So to me it really boils down to what is TKD, how do you define it & what does someone mean by original TKD.
Until parameters for concepts are better defined, replies will be all over the place & some people will just "tune out".


----------



## KarateMomUSA

chrispillertkd said:


> As far as I know, Byung In Yoon's YMCA Kwon Bup Bu was directly influenced by Chinese martial arts. The Chang Moo Kwan, as a successor to the YMCA Kwon Bup Bu, was too, as was the Kang Duk Won. Yon Kwai Byeong studied Chuan Fa in Manchuria, apparently, but I don't know if any of that information was filtered into the Ji Do Kwan. In any event, that hardly qualifies as "all" IMO.
> As for the influence of Judo I'd be _very_ interested in seeing how the Ji Do Kwan was influenced by that art. Chun Sang Sup taught at the Yun Moo Kwan judo school when he returned to Korea but I know of no evidence to indicate that he incorporated Judo into the Kong Soo Do he taught. It would be pretty cool if he had though!

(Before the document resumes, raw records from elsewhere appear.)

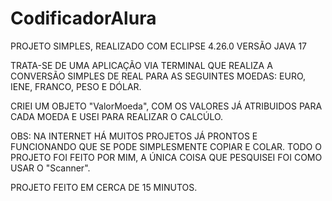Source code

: # CodificadorAlura

PROJETO SIMPLES, REALIZADO COM ECLIPSE 4.26.0
VERSÃO JAVA 17

TRATA-SE DE UMA APLICAÇÃO VIA TERMINAL QUE REALIZA A CONVERSÃO SIMPLES DE REAL PARA AS SEGUINTES MOEDAS:
EURO, IENE, FRANCO, PESO E DÓLAR.

CRIEI UM OBJETO "ValorMoeda", COM OS VALORES JÁ ATRIBUIDOS PARA CADA MOEDA E USEI PARA REALIZAR O CALCÚLO.

OBS: NA INTERNET HÁ MUITOS PROJETOS JÁ PRONTOS E FUNCIONANDO QUE SE PODE SIMPLESMENTE COPIAR E COLAR.
TODO O PROJETO FOI FEITO POR MIM, A ÚNICA COISA QUE PESQUISEI FOI COMO USAR O "Scanner".

PROJETO FEITO EM CERCA DE 15 MINUTOS.


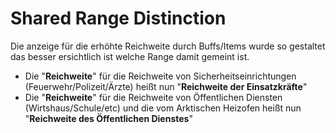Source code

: # Shared Range Distinction

Die anzeige für die erhöhte Reichweite durch Buffs/Items wurde so gestaltet das besser ersichtlich ist welche Range damit gemeint ist.

- Die "**Reichweite**" für die Reichweite von Sicherheitseinrichtungen (Feuerwehr/Polizeit/Ärzte) heißt nun "**Reichweite der Einsatzkräfte**"
- Die "**Reichweite**" für die Reichweite von Öffentlichen Diensten (Wirtshaus/Schule/etc) und die vom Arktischen Heizofen heißt nun "**Reichweite des Öffentlichen Dienstes**"
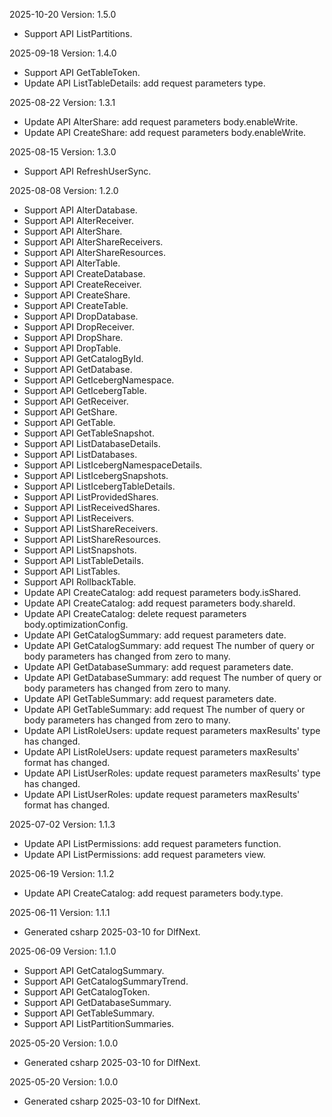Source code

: 2025-10-20 Version: 1.5.0
- Support API ListPartitions.


2025-09-18 Version: 1.4.0
- Support API GetTableToken.
- Update API ListTableDetails: add request parameters type.


2025-08-22 Version: 1.3.1
- Update API AlterShare: add request parameters body.enableWrite.
- Update API CreateShare: add request parameters body.enableWrite.


2025-08-15 Version: 1.3.0
- Support API RefreshUserSync.


2025-08-08 Version: 1.2.0
- Support API AlterDatabase.
- Support API AlterReceiver.
- Support API AlterShare.
- Support API AlterShareReceivers.
- Support API AlterShareResources.
- Support API AlterTable.
- Support API CreateDatabase.
- Support API CreateReceiver.
- Support API CreateShare.
- Support API CreateTable.
- Support API DropDatabase.
- Support API DropReceiver.
- Support API DropShare.
- Support API DropTable.
- Support API GetCatalogById.
- Support API GetDatabase.
- Support API GetIcebergNamespace.
- Support API GetIcebergTable.
- Support API GetReceiver.
- Support API GetShare.
- Support API GetTable.
- Support API GetTableSnapshot.
- Support API ListDatabaseDetails.
- Support API ListDatabases.
- Support API ListIcebergNamespaceDetails.
- Support API ListIcebergSnapshots.
- Support API ListIcebergTableDetails.
- Support API ListProvidedShares.
- Support API ListReceivedShares.
- Support API ListReceivers.
- Support API ListShareReceivers.
- Support API ListShareResources.
- Support API ListSnapshots.
- Support API ListTableDetails.
- Support API ListTables.
- Support API RollbackTable.
- Update API CreateCatalog: add request parameters body.isShared.
- Update API CreateCatalog: add request parameters body.shareId.
- Update API CreateCatalog: delete request parameters body.optimizationConfig.
- Update API GetCatalogSummary: add request parameters date.
- Update API GetCatalogSummary: add request The number of query or body parameters has changed from zero to many.
- Update API GetDatabaseSummary: add request parameters date.
- Update API GetDatabaseSummary: add request The number of query or body parameters has changed from zero to many.
- Update API GetTableSummary: add request parameters date.
- Update API GetTableSummary: add request The number of query or body parameters has changed from zero to many.
- Update API ListRoleUsers: update request parameters maxResults' type has changed.
- Update API ListRoleUsers: update request parameters maxResults' format has changed.
- Update API ListUserRoles: update request parameters maxResults' type has changed.
- Update API ListUserRoles: update request parameters maxResults' format has changed.


2025-07-02 Version: 1.1.3
- Update API ListPermissions: add request parameters function.
- Update API ListPermissions: add request parameters view.


2025-06-19 Version: 1.1.2
- Update API CreateCatalog: add request parameters body.type.


2025-06-11 Version: 1.1.1
- Generated csharp 2025-03-10 for DlfNext.

2025-06-09 Version: 1.1.0
- Support API GetCatalogSummary.
- Support API GetCatalogSummaryTrend.
- Support API GetCatalogToken.
- Support API GetDatabaseSummary.
- Support API GetTableSummary.
- Support API ListPartitionSummaries.


2025-05-20 Version: 1.0.0
- Generated csharp 2025-03-10 for DlfNext.

2025-05-20 Version: 1.0.0
- Generated csharp 2025-03-10 for DlfNext.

I would say that a lot of this was emphasized less, when they rallied around the new sports rules that they created. As Puunui wrote elsewhere on the Poomsae, some of these things were preserved there by the Kwan leaders or reps at the time when they all got together & created the Taeguek Poomsae.
As far as Judo goes, I am sure that knowing students, there was probably some cross training & sharing with each other, especially since they were under the same roof. However unless your individual school worked these things, they would have also suffered from some fading away.


----------



## KarateMomUSA

chrispillertkd said:


> I'm _primarily_ interested, for the sake of this conversation, in what the Chung Do Kwan was doing that qualified it as Taekwon-Do.


Maybe if you broke it off into a different topic, it would get the attention is deserves.


----------



## KarateMomUSA

Daniel Sullivan said:


> If what the ITF does now is something that was codified in 1972 and is different from the previous decades, then you really shouldn't call it original, because it isn't.

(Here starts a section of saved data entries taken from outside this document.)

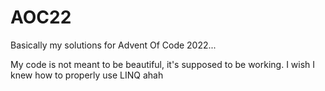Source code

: # AOC22
Basically my solutions for Advent Of Code 2022...

My code is not meant to be beautiful, it's supposed to be working.
I wish I knew how to properly use LINQ ahah

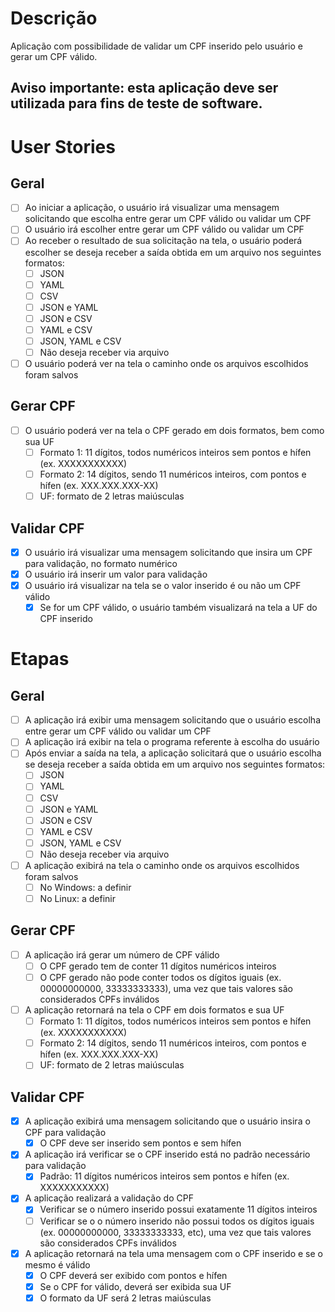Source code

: # Descrição

Aplicação com possibilidade de validar um CPF inserido pelo usuário e gerar um CPF válido.

## Aviso importante: esta aplicação deve ser utilizada para fins de teste de software.

# User Stories

## Geral

 - [ ] Ao iniciar a aplicação, o usuário irá visualizar uma mensagem solicitando que escolha entre gerar um CPF válido ou validar um CPF
 - [ ] O usuário irá escolher entre gerar um CPF válido ou validar um CPF
 - [ ] Ao receber o resultado de sua solicitação na tela, o usuário poderá escolher se deseja receber a saída obtida em um arquivo nos seguintes formatos:
    - [ ] JSON
    - [ ] YAML
    - [ ] CSV
    - [ ] JSON e YAML
    - [ ] JSON e CSV
    - [ ] YAML e CSV
    - [ ] JSON, YAML e CSV
    - [ ] Não deseja receber via arquivo
- [ ] O usuário poderá ver na tela o caminho onde os arquivos escolhidos foram salvos

## Gerar CPF

- [ ] O usuário poderá ver na tela o CPF gerado em dois formatos, bem como sua UF
    - [ ] Formato 1: 11 dígitos, todos numéricos inteiros sem pontos e hífen (ex. XXXXXXXXXXX)
    - [ ] Formato 2: 14 dígitos, sendo 11 numéricos inteiros, com pontos e hífen (ex. XXX.XXX.XXX-XX)
    - [ ] UF: formato de 2 letras maiúsculas

## Validar CPF

- [X] O usuário irá visualizar uma mensagem solicitando que insira um CPF para validação, no formato numérico
- [X] O usuário irá inserir um valor para validação
- [X] O usuário irá visualizar na tela se o valor inserido é ou não um CPF válido
    - [X] Se for um CPF válido, o usuário também visualizará na tela a UF do CPF inserido

# Etapas

## Geral

- [ ] A aplicação irá exibir uma mensagem solicitando que o usuário escolha entre gerar um CPF válido ou validar um CPF
- [ ] A aplicação irá exibir na tela o programa referente à escolha do usuário
- [ ] Após enviar a saída na tela, a aplicação solicitará que o usuário escolha se deseja receber a saída obtida em um arquivo nos seguintes formatos:
    - [ ] JSON
    - [ ] YAML
    - [ ] CSV
    - [ ] JSON e YAML
    - [ ] JSON e CSV
    - [ ] YAML e CSV
    - [ ] JSON, YAML e CSV
    - [ ] Não deseja receber via arquivo
- [ ] A aplicação exibirá na tela o caminho onde os arquivos escolhidos foram salvos
    - [ ] No Windows: a definir
    - [ ] No Linux: a definir

## Gerar CPF

- [ ] A aplicação irá gerar um número de CPF válido
    - [ ] O CPF gerado tem de conter 11 dígitos numéricos inteiros
    - [ ] O CPF gerado não pode conter todos os dígitos iguais (ex. 00000000000, 33333333333), uma vez que tais valores são considerados CPFs inválidos
- [ ] A aplicação retornará na tela o CPF em dois formatos e sua UF
    - [ ] Formato 1: 11 dígitos, todos numéricos inteiros sem pontos e hífen (ex. XXXXXXXXXXX)
    - [ ] Formato 2: 14 dígitos, sendo 11 numéricos inteiros, com pontos e hífen (ex. XXX.XXX.XXX-XX)
    - [ ] UF: formato de 2 letras maiúsculas

## Validar CPF

- [X] A aplicação exibirá uma mensagem solicitando que o usuário insira o CPF para validação
    - [X] O CPF deve ser inserido sem pontos e sem hífen
- [X] A aplicação irá verificar se o CPF inserido está no padrão necessário para validação
    - [X] Padrão: 11 dígitos numéricos inteiros sem pontos e hífen (ex. XXXXXXXXXXX)
- [X] A aplicação realizará a validação do CPF
    - [X] Verificar se o número inserido possui exatamente 11 dígitos inteiros
    - [ ] Verificar se o o número inserido não possui todos os dígitos iguais (ex. 00000000000, 33333333333, etc), uma vez que tais valores são considerados CPFs inválidos
- [X] A aplicação retornará na tela uma mensagem com o CPF inserido e se o mesmo é válido
    - [X] O CPF deverá ser exibido com pontos e hífen
    - [X] Se o CPF for válido, deverá ser exibida sua UF
    - [X] O formato da UF será 2 letras maiúsculas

My use of the label "original" has been previously defined by myself in rather strict & narrow terms. While you make a good point, you appear to be using a more common usage definition of original. Hence we are talking about almost 2 different things or concepts.
All TKD of today can be traced back to the martial arts that 7 known Koreans brought back with them to Korea, from the time they lived abroad during the occupation period. Of course during the development of all TKD, various Korean cultural aspects & preferences were added to the mix in varying degrees, depending on the numerous paths of development taken. Naturally certain of these aspects can be traced back several thousands of years.

To restate, my use (arbitrary indeed) of the label original was defined as Gen Choi's system that he was developing 1st in the military (ROK Army) from the early days AND had the name TKD applied to it from 1954/5 forward, with an uninterrupted use or used continuously. So it was the 1st system to call itself TKD continuously, hence original, not better, true, authentic or any other divisive label.

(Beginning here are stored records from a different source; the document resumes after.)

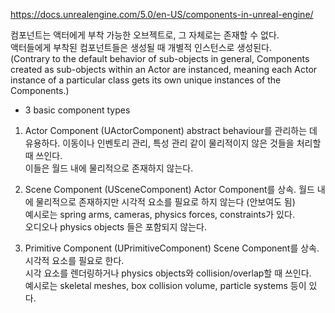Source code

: https://docs.unrealengine.com/5.0/en-US/components-in-unreal-engine/
  
컴포넌트는 액터에게 부착 가능한 오브젝트로, 그 자체로는 존재할 수 없다.  
액터들에게 부착된 컴포넌트들은 생성될 때 개별적 인스턴스로 생성된다.  
(Contrary to the default behavior of sub-objects in general, Components created as sub-objects within an Actor are instanced, meaning each Actor instance of a particular class gets its own unique instances of the Components.)

* 3 basic component types
1. Actor Component (UActorComponent)
abstract behaviour를 관리하는 데 유용하다. 이동이나 인벤토리 관리, 특성 관리 같이 물리적이지 않은 것들을 처리할 때 쓰인다.  
이들은 월드 내에 물리적으로 존재하지 않는다.  
  
2. Scene Component (USceneComponent)
Actor Component를 상속.
월드 내에 물리적으로 존재하지만 시각적 요소를 필요로 하지 않는다 (안보여도 됨)  
예시로는 spring arms, cameras, physics forces, constraints가 있다.  
오디오나 physics objects 들은 포함되지 않는다.
  
3. Primitive Component (UPrimitiveComponent)
Scene Component를 상속.  
시각적 요소를 필요로 한다.  
시각 요소를 렌더링하거나 physics objects와 collision/overlap할 때 쓰인다.  
예시로는 skeletal meshes, box collision volume, particle systems 등이 있다.  
  

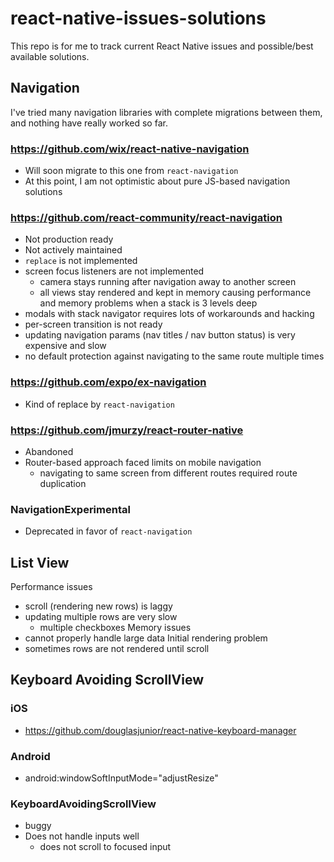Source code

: # react-native-issues-solutions
This repo is for me to track current React Native issues and possible/best available solutions.


## Navigation 
I've tried many navigation libraries with complete migrations between them, and nothing have really worked so far.

### https://github.com/wix/react-native-navigation
 - Will soon migrate to this one from `react-navigation`
 - At this point, I am not optimistic about pure JS-based navigation solutions
 
### https://github.com/react-community/react-navigation
 - Not production ready
 - Not actively maintained
 - `replace` is not implemented
 - screen focus listeners are not implemented
   - camera stays running after navigation away to another screen
   - all views stay rendered and kept in memory causing performance and memory problems when a stack is 3 levels deep
 - modals with stack navigator requires lots of workarounds and hacking
 - per-screen transition is not ready
 - updating navigation params (nav titles / nav button status) is very expensive and slow
 - no default protection against navigating to the same route multiple times
   
### https://github.com/expo/ex-navigation
 - Kind of replace by `react-navigation`

### https://github.com/jmurzy/react-router-native
 - Abandoned
 - Router-based approach faced limits on mobile navigation
   - navigating to same screen from different routes required route duplication
   
### NavigationExperimental
 - Deprecated in favor of `react-navigation`


## List View
Performance issues
 - scroll (rendering new rows) is laggy
 - updating multiple rows are very slow
   - multiple checkboxes
Memory issues
 - cannot properly handle large data
Initial rendering problem
 - sometimes rows are not rendered until scroll


## Keyboard Avoiding ScrollView
### iOS
 - https://github.com/douglasjunior/react-native-keyboard-manager
 
### Android
 - android:windowSoftInputMode="adjustResize"

### KeyboardAvoidingScrollView
 - buggy
 - Does not handle inputs well
   - does not scroll to focused input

By codified I mean the fact the system was almost entirely documented by the 1972 textbook on TKD put out by Gen Choi. It was referred to as the bible of TKD. I think it was probably the most comprehensive martial art book at that time, certainly the most comprehensive TKD text. It was of course superseded by the 15 Volume Encyclopedia of TKD that Gen Choi wrote by 1983, but did not get published till 1985, due to the interference of the nasty Korean politics. While the system was being developed post WWII, its roots are also karate & the long & proud Korean culture, but the system was developing & evolving until 2002, when Gen Choi passed away. Its future development is now entrusted to many individuals & groups of individuals. As such, it is inevitable that the standardization & cohesiveness that was worked so hard by Gen Choi, will eventually loosen as the fragmentation continues, also largely the fault of Gen Choi.


----------



## KarateMomUSA

Daniel Sullivan said:


> Call what you do Chang Hon taekwondo (That is the formal name for it, is it not?).  Everyone will know what you're talking about and you'll avoid pointless arguments over the usage of the term 'original' taekwondo.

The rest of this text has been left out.